# REQUIRED WORK
A faithful, word-for-word transcription of all the data is what is needed.

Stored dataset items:
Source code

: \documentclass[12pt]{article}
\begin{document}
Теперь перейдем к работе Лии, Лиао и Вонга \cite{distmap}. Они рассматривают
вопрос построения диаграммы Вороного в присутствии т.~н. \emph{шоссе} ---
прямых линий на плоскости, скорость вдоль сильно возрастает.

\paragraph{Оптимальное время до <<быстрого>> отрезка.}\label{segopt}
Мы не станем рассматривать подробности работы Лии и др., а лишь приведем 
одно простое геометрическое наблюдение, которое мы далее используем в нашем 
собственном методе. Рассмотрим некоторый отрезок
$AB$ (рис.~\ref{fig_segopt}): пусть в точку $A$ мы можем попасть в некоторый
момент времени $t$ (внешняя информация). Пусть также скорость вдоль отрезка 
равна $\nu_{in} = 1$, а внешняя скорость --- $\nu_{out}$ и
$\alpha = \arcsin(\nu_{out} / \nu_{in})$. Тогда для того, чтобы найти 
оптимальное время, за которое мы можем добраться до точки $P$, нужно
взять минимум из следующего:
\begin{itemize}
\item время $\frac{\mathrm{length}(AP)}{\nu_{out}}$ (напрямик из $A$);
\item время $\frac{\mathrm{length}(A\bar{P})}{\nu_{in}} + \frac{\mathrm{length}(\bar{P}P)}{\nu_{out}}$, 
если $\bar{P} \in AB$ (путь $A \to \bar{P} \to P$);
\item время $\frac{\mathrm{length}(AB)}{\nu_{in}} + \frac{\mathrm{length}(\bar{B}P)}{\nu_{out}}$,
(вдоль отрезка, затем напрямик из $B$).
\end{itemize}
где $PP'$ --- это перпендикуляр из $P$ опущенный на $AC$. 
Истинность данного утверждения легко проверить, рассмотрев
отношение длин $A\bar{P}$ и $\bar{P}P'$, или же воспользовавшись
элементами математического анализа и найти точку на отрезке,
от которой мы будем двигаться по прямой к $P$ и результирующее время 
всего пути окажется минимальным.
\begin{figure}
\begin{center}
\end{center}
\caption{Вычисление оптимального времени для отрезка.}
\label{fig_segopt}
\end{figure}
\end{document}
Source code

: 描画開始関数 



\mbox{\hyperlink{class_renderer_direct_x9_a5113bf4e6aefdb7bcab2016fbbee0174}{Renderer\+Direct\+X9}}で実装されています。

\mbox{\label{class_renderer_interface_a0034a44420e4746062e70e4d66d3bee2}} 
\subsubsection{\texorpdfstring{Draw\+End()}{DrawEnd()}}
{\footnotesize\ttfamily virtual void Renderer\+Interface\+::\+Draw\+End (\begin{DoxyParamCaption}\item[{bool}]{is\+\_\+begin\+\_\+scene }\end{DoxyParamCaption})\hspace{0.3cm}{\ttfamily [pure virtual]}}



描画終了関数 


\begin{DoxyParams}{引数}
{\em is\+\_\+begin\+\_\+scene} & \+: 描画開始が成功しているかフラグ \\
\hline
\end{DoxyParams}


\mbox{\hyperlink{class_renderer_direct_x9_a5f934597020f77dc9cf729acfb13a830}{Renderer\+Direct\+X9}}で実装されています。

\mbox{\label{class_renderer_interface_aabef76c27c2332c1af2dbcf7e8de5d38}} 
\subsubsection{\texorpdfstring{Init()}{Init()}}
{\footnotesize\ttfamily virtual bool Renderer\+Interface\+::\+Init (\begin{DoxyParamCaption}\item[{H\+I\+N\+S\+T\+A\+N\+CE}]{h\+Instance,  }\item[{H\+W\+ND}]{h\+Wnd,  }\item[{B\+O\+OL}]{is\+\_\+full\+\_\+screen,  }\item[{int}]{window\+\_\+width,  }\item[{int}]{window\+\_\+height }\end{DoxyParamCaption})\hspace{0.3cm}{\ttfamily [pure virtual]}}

# EXERCISE OUTPUT
Source code

: \documentclass[12pt]{article}
\begin{document}
Теперь перейдем к работе Лии, Лиао и Вонга \cite{distmap}. Они рассматривают
вопрос построения диаграммы Вороного в присутствии т.~н. \emph{шоссе} ---
прямых линий на плоскости, скорость вдоль сильно возрастает.

\paragraph{Оптимальное время до <<быстрого>> отрезка.}\label{segopt}
Мы не станем рассматривать подробности работы Лии и др., а лишь приведем 
одно простое геометрическое наблюдение, которое мы далее используем в нашем 
собственном методе. Рассмотрим некоторый отрезок
$AB$ (рис.~\ref{fig_segopt}): пусть в точку $A$ мы можем попасть в некоторый
момент времени $t$ (внешняя информация). Пусть также скорость вдоль отрезка 
равна $\nu_{in} = 1$, а внешняя скорость --- $\nu_{out}$ и
$\alpha = \arcsin(\nu_{out} / \nu_{in})$. Тогда для того, чтобы найти 
оптимальное время, за которое мы можем добраться до точки $P$, нужно
взять минимум из следующего:
\begin{itemize}
\item время $\frac{\mathrm{length}(AP)}{\nu_{out}}$ (напрямик из $A$);
\item время $\frac{\mathrm{length}(A\bar{P})}{\nu_{in}} + \frac{\mathrm{length}(\bar{P}P)}{\nu_{out}}$, 
если $\bar{P} \in AB$ (путь $A \to \bar{P} \to P$);
\item время $\frac{\mathrm{length}(AB)}{\nu_{in}} + \frac{\mathrm{length}(\bar{B}P)}{\nu_{out}}$,
(вдоль отрезка, затем напрямик из $B$).
\end{itemize}
где $PP'$ --- это перпендикуляр из $P$ опущенный на $AC$. 
Истинность данного утверждения легко проверить, рассмотрев
отношение длин $A\bar{P}$ и $\bar{P}P'$, или же воспользовавшись
элементами математического анализа и найти точку на отрезке,
от которой мы будем двигаться по прямой к $P$ и результирующее время 
всего пути окажется минимальным.
\begin{figure}
\begin{center}
\end{center}
\caption{Вычисление оптимального времени для отрезка.}
\label{fig_segopt}
\end{figure}
\end{document}
Source code

: 描画開始関数 



\mbox{\hyperlink{class_renderer_direct_x9_a5113bf4e6aefdb7bcab2016fbbee0174}{Renderer\+Direct\+X9}}で実装されています。

\mbox{\label{class_renderer_interface_a0034a44420e4746062e70e4d66d3bee2}} 
\subsubsection{\texorpdfstring{Draw\+End()}{DrawEnd()}}
{\footnotesize\ttfamily virtual void Renderer\+Interface\+::\+Draw\+End (\begin{DoxyParamCaption}\item[{bool}]{is\+\_\+begin\+\_\+scene }\end{DoxyParamCaption})\hspace{0.3cm}{\ttfamily [pure virtual]}}



描画終了関数 


\begin{DoxyParams}{引数}
{\em is\+\_\+begin\+\_\+scene} & \+: 描画開始が成功しているかフラグ \\
\hline
\end{DoxyParams}


\mbox{\hyperlink{class_renderer_direct_x9_a5f934597020f77dc9cf729acfb13a830}{Renderer\+Direct\+X9}}で実装されています。

\mbox{\label{class_renderer_interface_aabef76c27c2332c1af2dbcf7e8de5d38}} 
\subsubsection{\texorpdfstring{Init()}{Init()}}
{\footnotesize\ttfamily virtual bool Renderer\+Interface\+::\+Init (\begin{DoxyParamCaption}\item[{H\+I\+N\+S\+T\+A\+N\+CE}]{h\+Instance,  }\item[{H\+W\+ND}]{h\+Wnd,  }\item[{B\+O\+OL}]{is\+\_\+full\+\_\+screen,  }\item[{int}]{window\+\_\+width,  }\item[{int}]{window\+\_\+height }\end{DoxyParamCaption})\hspace{0.3cm}{\ttfamily [pure virtual]}}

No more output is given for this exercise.